■ Directions for this task ■
The entries that follow should be repeated exactly, with no pictures kept.

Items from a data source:
Content starts
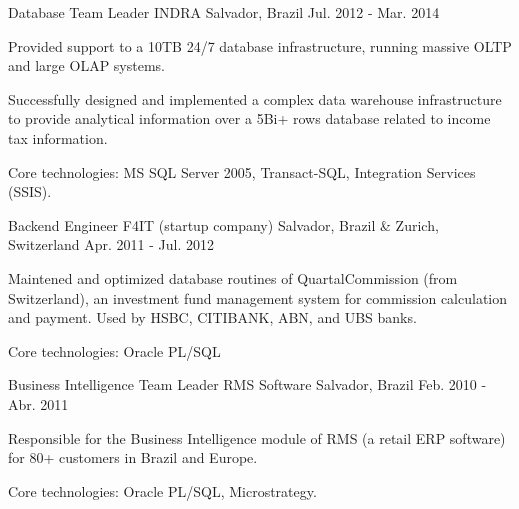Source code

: \begin{cventries}

\cventry
{Database Team Leader} %
{INDRA} %
{Salvador, Brazil} %
{Jul. 2012 - Mar. 2014} %
{ %
\begin{cvitems}
	\item{Provided support to a 10TB 24/7 database infrastructure, running massive OLTP and large OLAP systems.}
	\item{Successfully designed and implemented a complex data warehouse infrastructure to provide analytical information over a 5Bi+ rows database related to income tax information.}
	\item{Core technologies: MS SQL Server 2005, Transact-SQL, Integration Services (SSIS).}
\end{cvitems} 
}


\cventry
{Backend Engineer} %
{F4IT (startup company)} %
{Salvador, Brazil \& Zurich, Switzerland} %
{Apr. 2011 - Jul. 2012} %
{ %
\begin{cvitems}
	\item{Maintened and optimized database routines of QuartalCommission (from Switzerland), an investment fund management system for commission calculation and payment. Used by HSBC, CITIBANK, ABN, and UBS banks.}
	\item{Core technologies: Oracle PL/SQL}
\end{cvitems}
}


\cventry
{Business Intelligence Team Leader} %
{RMS Software} %
{Salvador, Brazil} %
{Feb. 2010 - Abr. 2011} %
{ %
\begin{cvitems}
	\item{Responsible for the Business Intelligence module of RMS (a retail ERP software) for 80+ customers in Brazil and Europe.}
	\item{Core technologies: Oracle PL/SQL, Microstrategy.}
\end{cvitems}
}



\end{cventries}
Content ends
■ Output for this exercise ■
Source code

: \begin{cventries}

\cventry
{Database Team Leader} %
{INDRA} %
{Salvador, Brazil} %
{Jul. 2012 - Mar. 2014} %
{ %
\begin{cvitems}
	\item{Provided support to a 10TB 24/7 database infrastructure, running massive OLTP and large OLAP systems.}
	\item{Successfully designed and implemented a complex data warehouse infrastructure to provide analytical information over a 5Bi+ rows database related to income tax information.}
	\item{Core technologies: MS SQL Server 2005, Transact-SQL, Integration Services (SSIS).}
\end{cvitems} 
}


\cventry
{Backend Engineer} %
{F4IT (startup company)} %
{Salvador, Brazil \& Zurich, Switzerland} %
{Apr. 2011 - Jul. 2012} %
{ %
\begin{cvitems}
	\item{Maintened and optimized database routines of QuartalCommission (from Switzerland), an investment fund management system for commission calculation and payment. Used by HSBC, CITIBANK, ABN, and UBS banks.}
	\item{Core technologies: Oracle PL/SQL}
\end{cvitems}
}


\cventry
{Business Intelligence Team Leader} %
{RMS Software} %
{Salvador, Brazil} %
{Feb. 2010 - Abr. 2011} %
{ %
\begin{cvitems}
	\item{Responsible for the Business Intelligence module of RMS (a retail ERP software) for 80+ customers in Brazil and Europe.}
	\item{Core technologies: Oracle PL/SQL, Microstrategy.}
\end{cvitems}
}



\end{cventries}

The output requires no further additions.